(Items from a data source)
● ● ● ● ●
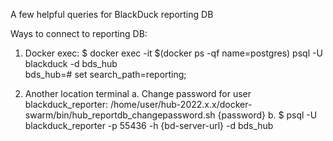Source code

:A few helpful queries for BlackDuck reporting DB

Ways to connect to reporting DB:  

1. Docker exec: 
$ docker exec -it $(docker ps -qf name=postgres) psql -U blackduck -d bds_hub  
bds_hub=# set search_path=reporting;  
  
  
2. Another location terminal
a. Change password for user blackduck_reporter: /home/user/hub-2022.x.x/docker-swarm/bin/hub_reportdb_changepassword.sh {password} 
b. $ psql -U blackduck_reporter -p 55436 -h {bd-server-url} -d bds_hub  


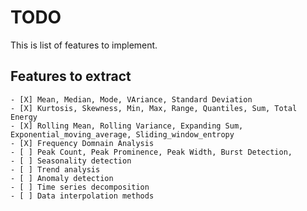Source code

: # TODO 
This is list of features to implement.

## Features to extract

    - [X] Mean, Median, Mode, VAriance, Standard Deviation 
    - [X] Kurtosis, Skewness, Min, Max, Range, Quantiles, Sum, Total Energy
    - [X] Rolling Mean, Rolling Variance, Expanding Sum, Exponential_moving_average, Sliding_window_entropy
    - [X] Frequency Domnain Analysis 
    - [ ] Peak Count, Peak Prominence, Peak Width, Burst Detection, 
    - [ ] Seasonality detection
    - [ ] Trend analysis
    - [ ] Anomaly detection
    - [ ] Time series decomposition
    - [ ] Data interpolation methods
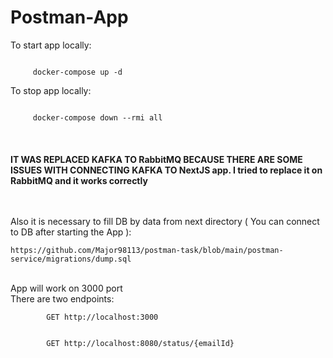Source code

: <h1>Postman-App</h1>

<p>To start app locally:</p>
<code>
     docker-compose up -d
</code>

<p>To stop app locally:</p>
<code>
     docker-compose down --rmi all
</code>
<br/>
<br/>
<br/>
<strong>IT WAS REPLACED KAFKA TO RabbitMQ BECAUSE THERE ARE SOME ISSUES WITH CONNECTING KAFKA TO NextJS app. I tried to replace it on RabbitMQ and it works correctly</strong>
<br/><br/>
<br/>
<p>Also it is necessary to fill DB by data from next directory ( You can connect to DB after starting the App ):</p>
<code>https://github.com/Major98113/postman-task/blob/main/postman-service/migrations/dump.sql</code>
<br/><br/>
<p>
    App will work on 3000 port <br/>
    There are two endpoints: <br/>
    <code>
        GET http://localhost:3000
    </code>
    <br/>
    <code>
        GET http://localhost:8080/status/{emailId}
    </code>
</p>
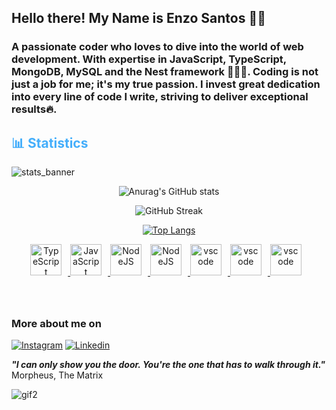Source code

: ## Hello there! My Name is Enzo Santos 👨‍💻


### A passionate coder who loves to dive into the world of web development. With expertise in JavaScript, TypeScript, MongoDB, MySQL and the Nest framework 🐱‍👤🐾. Coding is not just a job for me; it's my true passion. I invest great dedication into every line of code I write, striving to deliver exceptional results🔥.


<!-- Statistics -->

<h2 style="color: #44AEFB">📊 Statistics</h2>

![stats_banner](https://user-images.githubusercontent.com/78341798/194534778-d662496c-ae00-4e8d-ae9b-b90912054e7f.gif)

<div class="stats" align="center">

![Anurag's GitHub stats](https://github-readme-stats.vercel.app/api?username=EnzoSantoss&hide=stars&show_icons=true&rank_icon=github&theme=algolia&border_radius=20)

![GitHub Streak](https://streak-stats.demolab.com?user=EnzoSantoss&count_private=true&theme=algolia&border_radius=20)

[![Top Langs](https://github-readme-stats.vercel.app/api/top-langs/?username=EnzoSantoss&layout=pie&theme=algolia&border_radius=20)](https://github.com/EnzoSantoss/github-readme-stats)



<div align="center">
  <a href="https://www.typescriptlang.org/" target="_blank" rel="noreferrer">
      <img  alt="TypeScript" height="50px" style="padding-right:10px; ;" src="https://cdn.jsdelivr.net/gh/devicons/devicon/icons/typescript/typescript-plain.svg"/>
  </a>
  <a href="https://developer.mozilla.org/en-US/docs/Web/JavaScript" target="_blank" rel="noreferrer">
      <img  alt="JavaScript" height="50px" style="padding-right:10px;" src="https://cdn.jsdelivr.net/gh/devicons/devicon/icons/javascript/javascript-plain.svg"/>
  </a>
  <a href="https://nodejs.org/en/" target="_blank" rel="noreferrer">
      <img  alt="NodeJS" height="50px" style="padding-right:10px;" src="https://cdn.jsdelivr.net/gh/devicons/devicon/icons/nodejs/nodejs-original.svg"/>
  </a>
  <a href="https://docs.nestjs.com/" target="_blank" rel="noreferrer">
      <img  alt="NodeJS" height="50px" style="padding-right:10px;" src="https://cdn.jsdelivr.net/gh/devicons/devicon/icons/nestjs/nestjs-plain.svg"/>
  </a>
  <a href="https://www.mysql.com/" target="_blank" rel="noreferrer">
      <img  alt="vscode" height="50px" style="padding-right:10px;"src="https://cdn.jsdelivr.net/gh/devicons/devicon/icons/mysql/mysql-plain.svg"/>
  </a>
  <a href="https://code.visualstudio.com/" target="_blank" rel="noreferrer">
      <img  alt="vscode" height="50px" style="padding-right:10px;"src="https://cdn.jsdelivr.net/gh/devicons/devicon/icons/mongodb/mongodb-plain.svg"/>
  </a>  
  <a href="https://www.mongodb.com/" target="_blank" rel="noreferrer">
      <img  alt="vscode" height="50px" style="padding-right:10px;"src="https://cdn.jsdelivr.net/gh/devicons/devicon/icons/vscode/vscode-original.svg"/>
  </a>
  
  
  
</div>
<br>
<br>


</div>
<!--  End Stats Cards -->



##

### More about me on 
[![Instagram](https://img.shields.io/badge/Instagram-E4405F?style=for-the-badge&logo=instagram&logoColor=white)](https://www.instagram.com/__enzosantoss) 
[![Linkedin](https://img.shields.io/badge/LinkedIn-0077B5?style=for-the-badge&logo=linkedin&logoColor=white)](https://www.linkedin.com/in/enzo-augusto-dos-santos-b294aa236/)

<strong><i>"I can only show you the door. You're the one that has to walk through it."</i></strong> <br> Morpheus, The Matrix

![gif2](https://media1.giphy.com/media/zXmbOaTpbY6mA/giphy.gif?cid=6c09b952l5iwbargwahc5lhqt2mqloavnfku66087hzgktwf&ep=v1_gifs_search&rid=giphy.gif&ct=g)









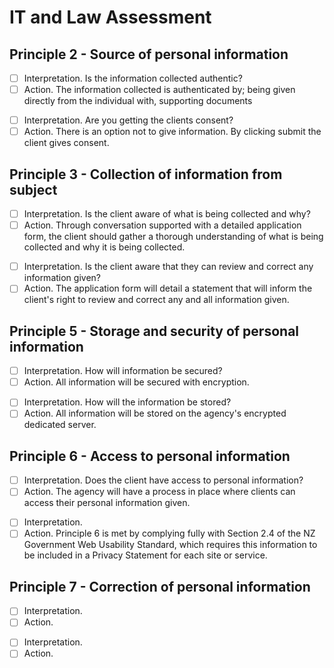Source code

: # IT and Law Assessment

## Principle 2 - Source of personal information
<!-- Actionable item 1 -->
- [ ] Interpretation. Is the information collected authentic?
- [ ] Action. The information collected is authenticated by;
              being given directly from the individual with,
              supporting documents
<!-- Actionable item 2 -->
- [ ] Interpretation. Are you getting the clients consent?
- [ ] Action. There is an option not to give information. By clicking submit the client gives consent.

## Principle 3 - Collection of information from subject
<!-- Actionable item 1 -->
- [ ] Interpretation. Is the client aware of what is being collected and why?
- [ ] Action. Through conversation supported with a detailed application form, the client should gather a thorough understanding of what is being collected and why it is being collected.
<!-- Actionable item 2 -->
- [ ] Interpretation. Is the client aware that they can review and correct any information given?
- [ ] Action. The application form will detail a statement that will inform the client's right to review and correct any and all information given.

## Principle 5 - Storage and security of personal information
<!-- Actionable item 1 -->
- [ ] Interpretation. How will information be secured?
- [ ] Action. All information will be secured with encryption.
<!-- Actionable item 2 -->
- [ ] Interpretation. How will the information be stored?
- [ ] Action. All information will be stored on the agency's encrypted dedicated server.

## Principle 6 - Access to personal information
<!-- Actionable item 1 -->
- [ ] Interpretation. Does the client have access to personal information?
- [ ] Action. The agency will have a process in place where clients can access their personal information given.
<!-- Actionable item 2 -->
- [ ] Interpretation. 
- [ ] Action. Principle 6 is met by complying fully with Section 2.4 of the NZ Government Web Usability Standard, which requires this information to be included in a Privacy Statement for each site or service.

## Principle 7 - Correction of personal information
<!-- Actionable item 1 -->
- [ ] Interpretation. 
- [ ] Action. 
<!-- Actionable item 2 -->
- [ ] Interpretation. 
- [ ] Action. 
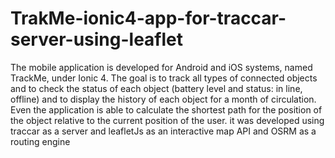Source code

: # TrakMe-ionic4-app-for-traccar-server-using-leaflet
 The mobile application is developed for Android and iOS systems, named TrackMe, under Ionic 4. The goal is to track all types of connected objects and to check the status of each object (battery level and status: in line, offline) and to display the history of each object for a month of circulation. Even the application is able to calculate the shortest path for the position of the object relative to the current position of the user. it was developed using traccar as a server and leafletJs as an interactive map API and OSRM as a routing engine
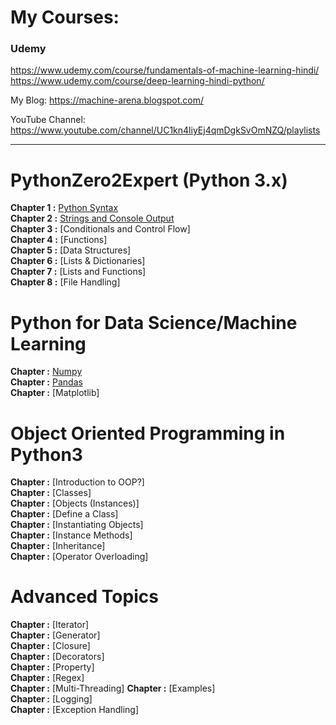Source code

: # My Courses:
### Udemy
 
https://www.udemy.com/course/fundamentals-of-machine-learning-hindi/  
https://www.udemy.com/course/deep-learning-hindi-python/   

My Blog: https://machine-arena.blogspot.com/  

YouTube Channel: https://www.youtube.com/channel/UC1kn4liyEj4qmDgkSvOmNZQ/playlists



<hr>


# PythonZero2Expert (Python 3.x)
**Chapter 1 :** [Python Syntax](https://github.com/bansalrishi/PythonZero2Expert/blob/master/01.%20Python%20Syntax.ipynb)   
**Chapter 2 :** [Strings and Console Output](https://github.com/bansalrishi/PythonZero2Expert/blob/master/02.Strings%20and%20Console%20Output.ipynb)    
**Chapter 3 :** [Conditionals and Control Flow]    
**Chapter 4 :** [Functions]    
**Chapter 5 :** [Data Structures]    
**Chapter 6 :** [Lists & Dictionaries]    
**Chapter 7 :** [Lists and Functions]    
**Chapter 8 :** [File Handling]    

# Python for Data Science/Machine Learning  
**Chapter  :** [Numpy](https://github.com/bansalrishi/PythonZero2Expert/blob/master/Numpy%20for%20Data%20Science.ipynb)  
**Chapter  :** [Pandas](https://github.com/bansalrishi/PythonZero2Expert/blob/master/Pandas%20for%20Data%20Science.ipynb)  
**Chapter  :** [Matplotlib]  


# Object Oriented Programming in Python3  
**Chapter  :** [Introduction to OOP?]  
**Chapter  :** [Classes]   
**Chapter  :** [Objects (Instances)]  
**Chapter  :** [Define a Class]   
**Chapter  :** [Instantiating Objects]  
**Chapter  :** [Instance Methods]  
**Chapter  :** [Inheritance]  
**Chapter  :** [Operator Overloading]  

# Advanced Topics  
**Chapter  :** [Iterator]  
**Chapter  :** [Generator]  
**Chapter  :** [Closure]  
**Chapter  :** [Decorators]     
**Chapter  :** [Property]  
**Chapter  :** [Regex]  
**Chapter  :** [Multi-Threading] 
**Chapter  :** [Examples]  
**Chapter  :** [Logging]  
**Chapter  :** [Exception Handling]  
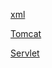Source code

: [xml](https://github.com/Pumpkin9841/JavaNotes/blob/main/docx/Java/Java%20EE/%E3%80%90JavaWeb%E3%80%91xml-javawebxml.md)

[Tomcat](https://github.com/Pumpkin9841/JavaNotes/blob/main/docx/Java/Java%20EE/%E3%80%90JavaWeb%E3%80%91Tomcat-javawebtomcat.md)

[Servlet](https://github.com/Pumpkin9841/JavaNotes/blob/main/docx/Java/Java%20EE/%E3%80%90JavaWeb%E3%80%91Servlet-javawebservlet.md)
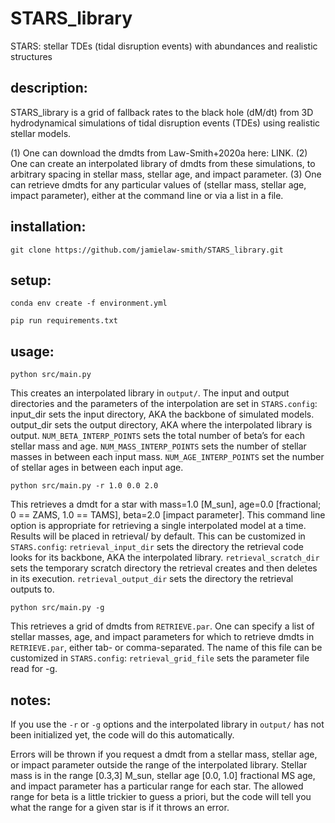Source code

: # STARS_library

STARS: stellar TDEs (tidal disruption events) with abundances and realistic structures

## description:

STARS_library is a grid of fallback rates to the black hole (dM/dt) from 3D hydrodynamical simulations of tidal disruption events (TDEs) using realistic stellar models.

(1) One can download the dmdts from Law-Smith+2020a here: LINK.
(2) One can create an interpolated library of dmdts from these simulations, to arbitrary spacing in stellar mass, stellar age, and impact parameter.
(3) One can retrieve dmdts for any particular values of (stellar mass, stellar age, impact parameter), either at the command line or via a list in a file.


## installation:

`git clone https://github.com/jamielaw-smith/STARS_library.git`

## setup:

`conda env create -f environment.yml`

`pip run requirements.txt`


## usage:

`python src/main.py`

This creates an interpolated library in `output/`. 
The input and output directories and the parameters of the interpolation are set in `STARS.config`:
input_dir sets the input directory, AKA the backbone of simulated models.
output_dir sets the output directory, AKA where the interpolated library is output.
`NUM_BETA_INTERP_POINTS` sets the total number of beta’s for each stellar mass and age.
`NUM_MASS_INTERP_POINTS` sets the number of stellar masses in between each input mass.
`NUM_AGE_INTERP_POINTS` set the number of stellar ages in between each input age.

`python src/main.py -r 1.0 0.0 2.0`

This retrieves a dmdt for a star with 
mass=1.0 [M_sun],
age=0.0 [fractional; 0 == ZAMS, 1.0 == TAMS], 
beta=2.0 [impact parameter].
This command line option is appropriate for retrieving a single interpolated model at a time.
Results will be placed in retrieval/ by default. This can be customized in `STARS.config`:
`retrieval_input_dir` sets the directory the retrieval code looks for its backbone, AKA the interpolated library.
`retrieval_scratch_dir` sets the temporary scratch directory the retrieval creates and then deletes in its execution.
`retrieval_output_dir` sets the directory the retrieval outputs to.

`python src/main.py -g`

This retrieves a grid of dmdts from `RETRIEVE.par`.
One can specify a list of stellar masses, age, and impact parameters for which to retrieve dmdts in `RETRIEVE.par`, either tab- or comma-separated. The name of this file can be customized in `STARS.config`:
`retrieval_grid_file` sets the parameter file read for -g.

## notes:

If you use the `-r` or `-g` options and the interpolated library in `output/` has not been initialized yet, the code will do this automatically.

Errors will be thrown if you request a dmdt from a stellar mass, stellar age, or impact parameter outside the range of the interpolated library. Stellar mass is in the range [0.3,3] M_sun, stellar age [0.0, 1.0] fractional MS age, and impact parameter has a particular range for each star. The allowed range for beta is a little trickier to guess a priori, but the code will tell you what the range for a given star is if it throws an error.

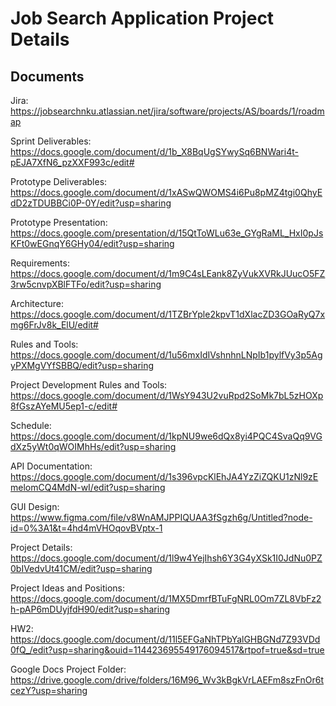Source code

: # Job Search Application Project Details

## Documents
Jira: https://jobsearchnku.atlassian.net/jira/software/projects/AS/boards/1/roadmap

Sprint Deliverables: https://docs.google.com/document/d/1b_X8BqUgSYwySq6BNWari4t-pEJA7XfN6_pzXXF993c/edit#

Prototype Deliverables: https://docs.google.com/document/d/1xASwQWOMS4i6Pu8pMZ4tgi0QhyEdD2zTDUBBCi0P-0Y/edit?usp=sharing

Prototype Presentation: https://docs.google.com/presentation/d/15QtToWLu63e_GYgRaML_HxI0pJsKFt0wEGnqY6GHy04/edit?usp=sharing

Requirements: https://docs.google.com/document/d/1m9C4sLEank8ZyVukXVRkJUucO5FZ3rw5cnvpXBlFTFo/edit?usp=sharing

Architecture: https://docs.google.com/document/d/1TZBrYple2kpvT1dXlacZD3GOaRyQ7xmg6FrJv8k_ElU/edit#

Rules and Tools: https://docs.google.com/document/d/1u56mxIdIVshnhnLNpIb1pylfVy3p5AgyPXMgVYfSBBQ/edit?usp=sharing

Project Development Rules and Tools: https://docs.google.com/document/d/1WsY943U2vuRpd2SoMk7bL5zHOXp8fGszAYeMU5ep1-c/edit#

Schedule: https://docs.google.com/document/d/1kpNU9we6dQx8yi4PQC4SvaQq9VGdXz5yWt0qWOIMhHs/edit?usp=sharing

API Documentation: https://docs.google.com/document/d/1s396vpcKlEhJA4YzZiZQKU1zNl9zEmelomCQ4MdN-wI/edit?usp=sharing

GUI Design: https://www.figma.com/file/v8WnAMJPPIQUAA3fSgzh6g/Untitled?node-id=0%3A1&t=4hd4mVHOqovBVptx-1

Project Details: https://docs.google.com/document/d/1l9w4YejIhsh6Y3G4yXSk1I0JdNu0PZ0bIVedvUt41CM/edit?usp=sharing

Project Ideas and Positions: https://docs.google.com/document/d/1MX5DmrfBTuFgNRL0Om7ZL8VbFz2h-pAP6mDUyjfdH90/edit?usp=sharing

HW2: https://docs.google.com/document/d/11l5EFGaNhTPbYalGHBGNd7Z93VDd0fQ_/edit?usp=sharing&ouid=114423695549176094517&rtpof=true&sd=true

Google Docs Project Folder: https://drive.google.com/drive/folders/16M96_Wv3kBgkVrLAEFm8szFnOr6tcezY?usp=sharing
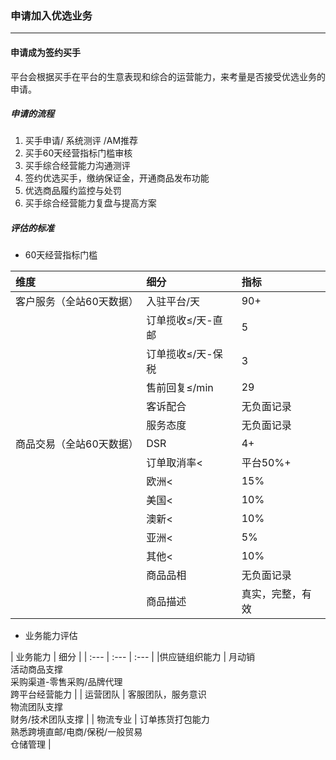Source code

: ### 申请加入优选业务

---

#### 申请成为签约买手

平台会根据买手在平台的生意表现和综合的运营能力，来考量是否接受优选业务的申请。

##### 申请的流程

1. 买手申请/ 系统测评 /AM推荐
2. 买手60天经营指标门槛审核
3. 买手综合经营能力沟通测评
4. 签约优选买手，缴纳保证金，开通商品发布功能
5. 优选商品履约监控与处罚
6. 买手综合经营能力复盘与提高方案

##### 评估的标准

* 60天经营指标门槛

| 维度 | 细分 | 指标 |
| :--- | :--- | :--- |
| 客户服务（全站60天数据） | 入驻平台/天 | 90+ |
|  | 订单揽收≤/天-直邮 | 5 |
|  | 订单揽收≤/天-保税 | 3 |
|  | 售前回复≤/min | 29 |
|  | 客诉配合 | 无负面记录 |
|  | 服务态度 | 无负面记录 |
| 商品交易（全站60天数据） | DSR | 4+ |
|  | 订单取消率&lt; | 平台50%+ |
|  | 欧洲&lt; | 15% |
|  | 美国&lt; | 10% |
|  | 澳新&lt; | 10% |
|  | 亚洲&lt; | 5% |
|  | 其他&lt; | 10% |
|  | 商品品相 | 无负面记录 |
|  | 商品描述 | 真实，完整，有效 |


* 业务能力评估

| 业务能力 | 细分 |
| :--- | :--- | :--- |
|供应链组织能力 |  月动销 <br> 活动商品支撑 <br> 采购渠道-零售采购/品牌代理 <br> 跨平台经营能力 |
| 运营团队 | 客服团队，服务意识 <br> 物流团队支撑 <br> 财务/技术团队支撑 |
| 物流专业 | 订单拣货打包能力 <br> 熟悉跨境直邮/电商/保税/一般贸易 <br> 仓储管理 |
● ● ● ● ●
_What is expected_
Within the entries, count the lines that contain the word "readme". Give that number and no more.

_Task solution_
2